- _Work instructions_:
This task calls for every entry below to be repeated exactly, without the pictures.

** Entries provided follows **

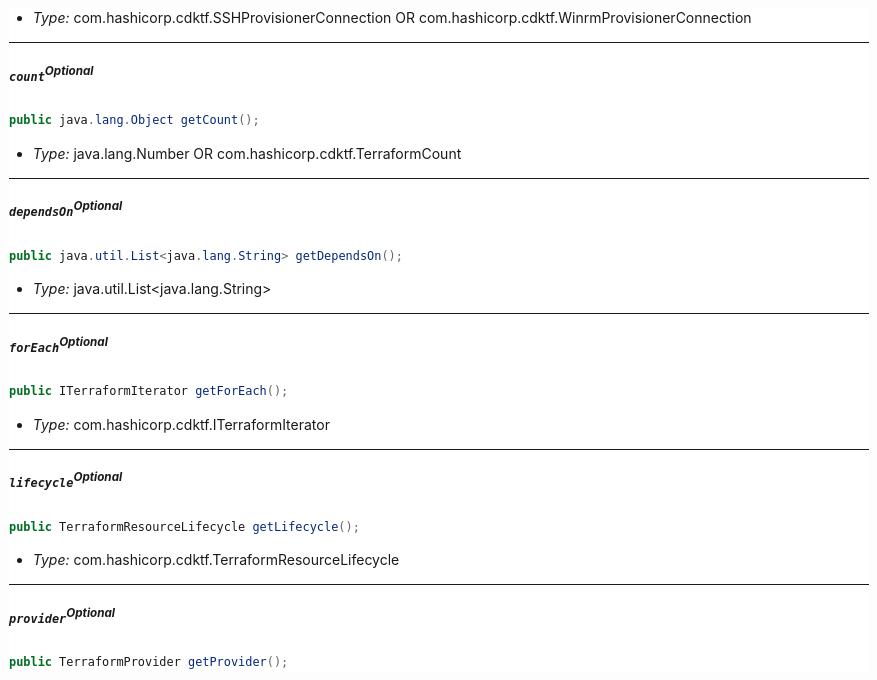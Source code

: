 - *Type:* com.hashicorp.cdktf.SSHProvisionerConnection OR com.hashicorp.cdktf.WinrmProvisionerConnection

---

##### `count`<sup>Optional</sup> <a name="count" id="@cdktf/provider-gitlab.pipelineScheduleVariable.PipelineScheduleVariable.property.count"></a>

```java
public java.lang.Object getCount();
```

- *Type:* java.lang.Number OR com.hashicorp.cdktf.TerraformCount

---

##### `dependsOn`<sup>Optional</sup> <a name="dependsOn" id="@cdktf/provider-gitlab.pipelineScheduleVariable.PipelineScheduleVariable.property.dependsOn"></a>

```java
public java.util.List<java.lang.String> getDependsOn();
```

- *Type:* java.util.List<java.lang.String>

---

##### `forEach`<sup>Optional</sup> <a name="forEach" id="@cdktf/provider-gitlab.pipelineScheduleVariable.PipelineScheduleVariable.property.forEach"></a>

```java
public ITerraformIterator getForEach();
```

- *Type:* com.hashicorp.cdktf.ITerraformIterator

---

##### `lifecycle`<sup>Optional</sup> <a name="lifecycle" id="@cdktf/provider-gitlab.pipelineScheduleVariable.PipelineScheduleVariable.property.lifecycle"></a>

```java
public TerraformResourceLifecycle getLifecycle();
```

- *Type:* com.hashicorp.cdktf.TerraformResourceLifecycle

---

##### `provider`<sup>Optional</sup> <a name="provider" id="@cdktf/provider-gitlab.pipelineScheduleVariable.PipelineScheduleVariable.property.provider"></a>

```java
public TerraformProvider getProvider();
```

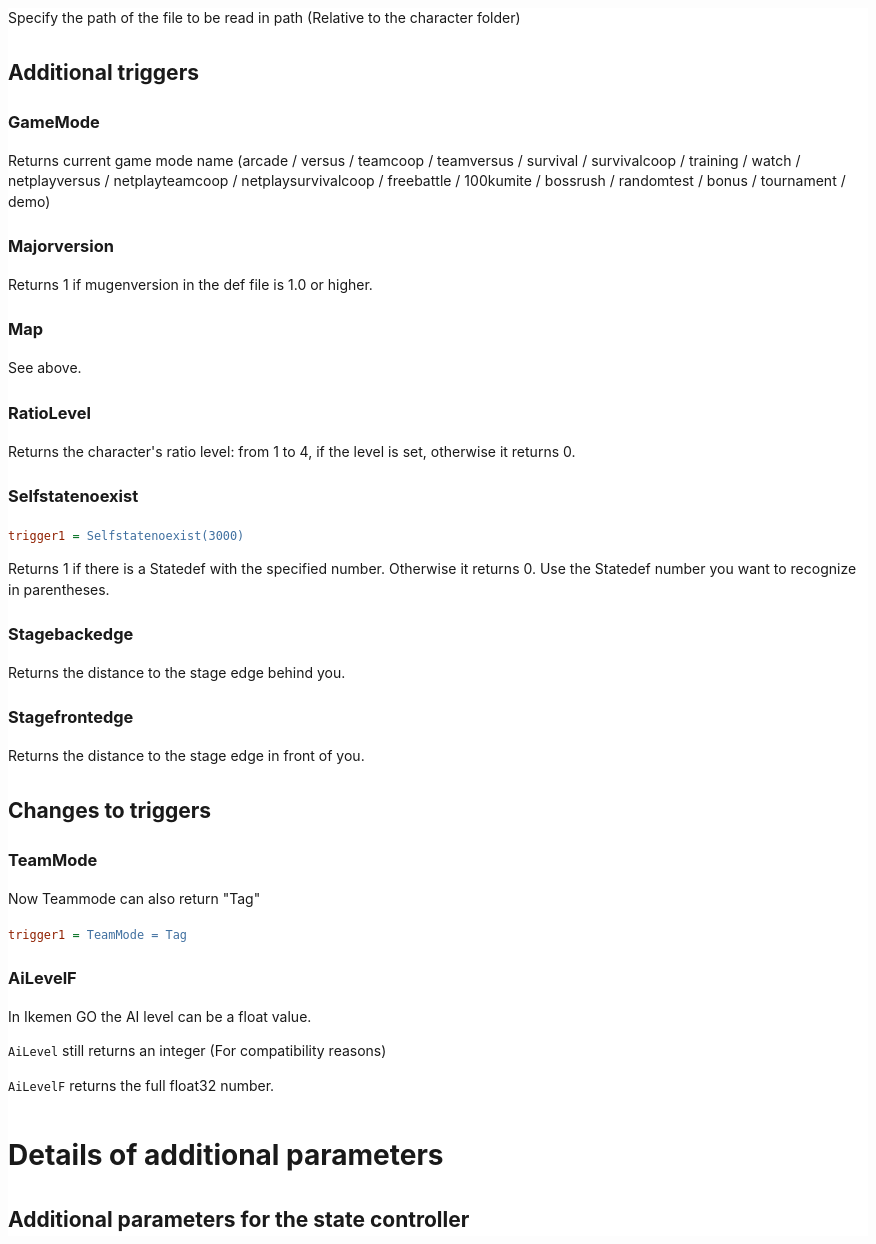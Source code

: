 Specify the path of the file to be read in path (Relative to the character folder)

## Additional triggers

### GameMode
Returns current game mode name (arcade / versus / teamcoop / teamversus / survival / survivalcoop / training / watch / netplayversus / netplayteamcoop / netplaysurvivalcoop / freebattle / 100kumite / bossrush / randomtest / bonus / tournament / demo)

### Majorversion
Returns 1 if mugenversion in the def file is 1.0 or higher.

### Map
See above.

### RatioLevel
Returns the character's ratio level: from 1 to 4, if the level is set, otherwise it returns 0.

### Selfstatenoexist
```ini
trigger1 = Selfstatenoexist(3000)
```
Returns 1 if there is a Statedef with the specified number. Otherwise it returns 0. Use the Statedef number you want to recognize in parentheses.

### Stagebackedge
Returns the distance to the stage edge behind you.

### Stagefrontedge
Returns the distance to the stage edge in front of you.

## Changes to triggers

### TeamMode
Now Teammode can also return "Tag"
```ini
trigger1 = TeamMode = Tag
```
### AiLevelF
In Ikemen GO the AI level can be a float value.

``AiLevel`` still returns an integer (For compatibility reasons)

``AiLevelF`` returns the full float32 number.

# Details of additional parameters
## Additional parameters for the state controller
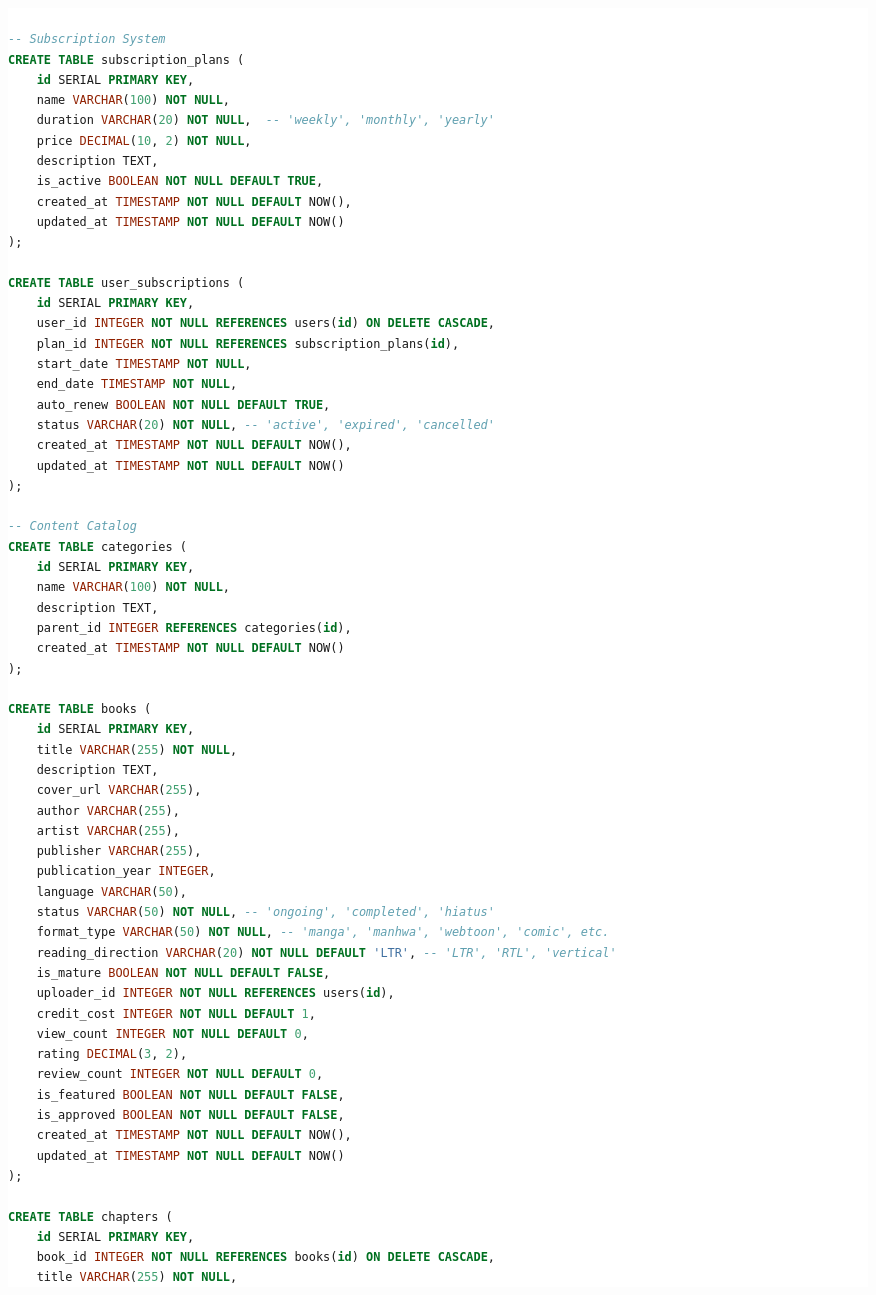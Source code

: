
 ```sql

-- Subscription System
CREATE TABLE subscription_plans (
    id SERIAL PRIMARY KEY,
    name VARCHAR(100) NOT NULL,
    duration VARCHAR(20) NOT NULL,  -- 'weekly', 'monthly', 'yearly'
    price DECIMAL(10, 2) NOT NULL,
    description TEXT,
    is_active BOOLEAN NOT NULL DEFAULT TRUE,
    created_at TIMESTAMP NOT NULL DEFAULT NOW(),
    updated_at TIMESTAMP NOT NULL DEFAULT NOW()
);

CREATE TABLE user_subscriptions (
    id SERIAL PRIMARY KEY,
    user_id INTEGER NOT NULL REFERENCES users(id) ON DELETE CASCADE,
    plan_id INTEGER NOT NULL REFERENCES subscription_plans(id),
    start_date TIMESTAMP NOT NULL,
    end_date TIMESTAMP NOT NULL,
    auto_renew BOOLEAN NOT NULL DEFAULT TRUE,
    status VARCHAR(20) NOT NULL, -- 'active', 'expired', 'cancelled'
    created_at TIMESTAMP NOT NULL DEFAULT NOW(),
    updated_at TIMESTAMP NOT NULL DEFAULT NOW()
);

-- Content Catalog
CREATE TABLE categories (
    id SERIAL PRIMARY KEY,
    name VARCHAR(100) NOT NULL,
    description TEXT,
    parent_id INTEGER REFERENCES categories(id),
    created_at TIMESTAMP NOT NULL DEFAULT NOW()
);

CREATE TABLE books (
    id SERIAL PRIMARY KEY,
    title VARCHAR(255) NOT NULL,
    description TEXT,
    cover_url VARCHAR(255),
    author VARCHAR(255),
    artist VARCHAR(255),
    publisher VARCHAR(255),
    publication_year INTEGER,
    language VARCHAR(50),
    status VARCHAR(50) NOT NULL, -- 'ongoing', 'completed', 'hiatus'
    format_type VARCHAR(50) NOT NULL, -- 'manga', 'manhwa', 'webtoon', 'comic', etc.
    reading_direction VARCHAR(20) NOT NULL DEFAULT 'LTR', -- 'LTR', 'RTL', 'vertical'
    is_mature BOOLEAN NOT NULL DEFAULT FALSE,
    uploader_id INTEGER NOT NULL REFERENCES users(id),
    credit_cost INTEGER NOT NULL DEFAULT 1,
    view_count INTEGER NOT NULL DEFAULT 0,
    rating DECIMAL(3, 2),
    review_count INTEGER NOT NULL DEFAULT 0,
    is_featured BOOLEAN NOT NULL DEFAULT FALSE,
    is_approved BOOLEAN NOT NULL DEFAULT FALSE,
    created_at TIMESTAMP NOT NULL DEFAULT NOW(),
    updated_at TIMESTAMP NOT NULL DEFAULT NOW()
);

CREATE TABLE chapters (
    id SERIAL PRIMARY KEY,
    book_id INTEGER NOT NULL REFERENCES books(id) ON DELETE CASCADE,
    title VARCHAR(255) NOT NULL,
```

** End of Entries provided **

- _Response for this exercise_:
Source code

: - *Type:* com.hashicorp.cdktf.SSHProvisionerConnection OR com.hashicorp.cdktf.WinrmProvisionerConnection

---

##### `count`<sup>Optional</sup> <a name="count" id="@cdktf/provider-gitlab.pipelineScheduleVariable.PipelineScheduleVariable.property.count"></a>

```java
public java.lang.Object getCount();
```

- *Type:* java.lang.Number OR com.hashicorp.cdktf.TerraformCount

---

##### `dependsOn`<sup>Optional</sup> <a name="dependsOn" id="@cdktf/provider-gitlab.pipelineScheduleVariable.PipelineScheduleVariable.property.dependsOn"></a>

```java
public java.util.List<java.lang.String> getDependsOn();
```

- *Type:* java.util.List<java.lang.String>

---

##### `forEach`<sup>Optional</sup> <a name="forEach" id="@cdktf/provider-gitlab.pipelineScheduleVariable.PipelineScheduleVariable.property.forEach"></a>

```java
public ITerraformIterator getForEach();
```

- *Type:* com.hashicorp.cdktf.ITerraformIterator

---

##### `lifecycle`<sup>Optional</sup> <a name="lifecycle" id="@cdktf/provider-gitlab.pipelineScheduleVariable.PipelineScheduleVariable.property.lifecycle"></a>

```java
public TerraformResourceLifecycle getLifecycle();
```

- *Type:* com.hashicorp.cdktf.TerraformResourceLifecycle

---

##### `provider`<sup>Optional</sup> <a name="provider" id="@cdktf/provider-gitlab.pipelineScheduleVariable.PipelineScheduleVariable.property.provider"></a>

```java
public TerraformProvider getProvider();
```

Source code

: Specify the path of the file to be read in path (Relative to the character folder)

## Additional triggers

### GameMode
Returns current game mode name (arcade / versus / teamcoop / teamversus / survival / survivalcoop / training / watch / netplayversus / netplayteamcoop / netplaysurvivalcoop / freebattle / 100kumite / bossrush / randomtest / bonus / tournament / demo)

### Majorversion
Returns 1 if mugenversion in the def file is 1.0 or higher.

### Map
See above.

### RatioLevel
Returns the character's ratio level: from 1 to 4, if the level is set, otherwise it returns 0.

### Selfstatenoexist
```ini
trigger1 = Selfstatenoexist(3000)
```
Returns 1 if there is a Statedef with the specified number. Otherwise it returns 0. Use the Statedef number you want to recognize in parentheses.

### Stagebackedge
Returns the distance to the stage edge behind you.

### Stagefrontedge
Returns the distance to the stage edge in front of you.

## Changes to triggers

### TeamMode
Now Teammode can also return "Tag"
```ini
trigger1 = TeamMode = Tag
```
### AiLevelF
In Ikemen GO the AI level can be a float value.

``AiLevel`` still returns an integer (For compatibility reasons)

``AiLevelF`` returns the full float32 number.

# Details of additional parameters
## Additional parameters for the state controller
Source code

:
 ```sql

-- Subscription System
CREATE TABLE subscription_plans (
    id SERIAL PRIMARY KEY,
    name VARCHAR(100) NOT NULL,
    duration VARCHAR(20) NOT NULL,  -- 'weekly', 'monthly', 'yearly'
    price DECIMAL(10, 2) NOT NULL,
    description TEXT,
    is_active BOOLEAN NOT NULL DEFAULT TRUE,
    created_at TIMESTAMP NOT NULL DEFAULT NOW(),
    updated_at TIMESTAMP NOT NULL DEFAULT NOW()
);

CREATE TABLE user_subscriptions (
    id SERIAL PRIMARY KEY,
    user_id INTEGER NOT NULL REFERENCES users(id) ON DELETE CASCADE,
    plan_id INTEGER NOT NULL REFERENCES subscription_plans(id),
    start_date TIMESTAMP NOT NULL,
    end_date TIMESTAMP NOT NULL,
    auto_renew BOOLEAN NOT NULL DEFAULT TRUE,
    status VARCHAR(20) NOT NULL, -- 'active', 'expired', 'cancelled'
    created_at TIMESTAMP NOT NULL DEFAULT NOW(),
    updated_at TIMESTAMP NOT NULL DEFAULT NOW()
);

-- Content Catalog
CREATE TABLE categories (
    id SERIAL PRIMARY KEY,
    name VARCHAR(100) NOT NULL,
    description TEXT,
    parent_id INTEGER REFERENCES categories(id),
    created_at TIMESTAMP NOT NULL DEFAULT NOW()
);

CREATE TABLE books (
    id SERIAL PRIMARY KEY,
    title VARCHAR(255) NOT NULL,
    description TEXT,
    cover_url VARCHAR(255),
    author VARCHAR(255),
    artist VARCHAR(255),
    publisher VARCHAR(255),
    publication_year INTEGER,
    language VARCHAR(50),
    status VARCHAR(50) NOT NULL, -- 'ongoing', 'completed', 'hiatus'
    format_type VARCHAR(50) NOT NULL, -- 'manga', 'manhwa', 'webtoon', 'comic', etc.
    reading_direction VARCHAR(20) NOT NULL DEFAULT 'LTR', -- 'LTR', 'RTL', 'vertical'
    is_mature BOOLEAN NOT NULL DEFAULT FALSE,
    uploader_id INTEGER NOT NULL REFERENCES users(id),
    credit_cost INTEGER NOT NULL DEFAULT 1,
    view_count INTEGER NOT NULL DEFAULT 0,
    rating DECIMAL(3, 2),
    review_count INTEGER NOT NULL DEFAULT 0,
    is_featured BOOLEAN NOT NULL DEFAULT FALSE,
    is_approved BOOLEAN NOT NULL DEFAULT FALSE,
    created_at TIMESTAMP NOT NULL DEFAULT NOW(),
    updated_at TIMESTAMP NOT NULL DEFAULT NOW()
);

CREATE TABLE chapters (
    id SERIAL PRIMARY KEY,
    book_id INTEGER NOT NULL REFERENCES books(id) ON DELETE CASCADE,
    title VARCHAR(255) NOT NULL,
```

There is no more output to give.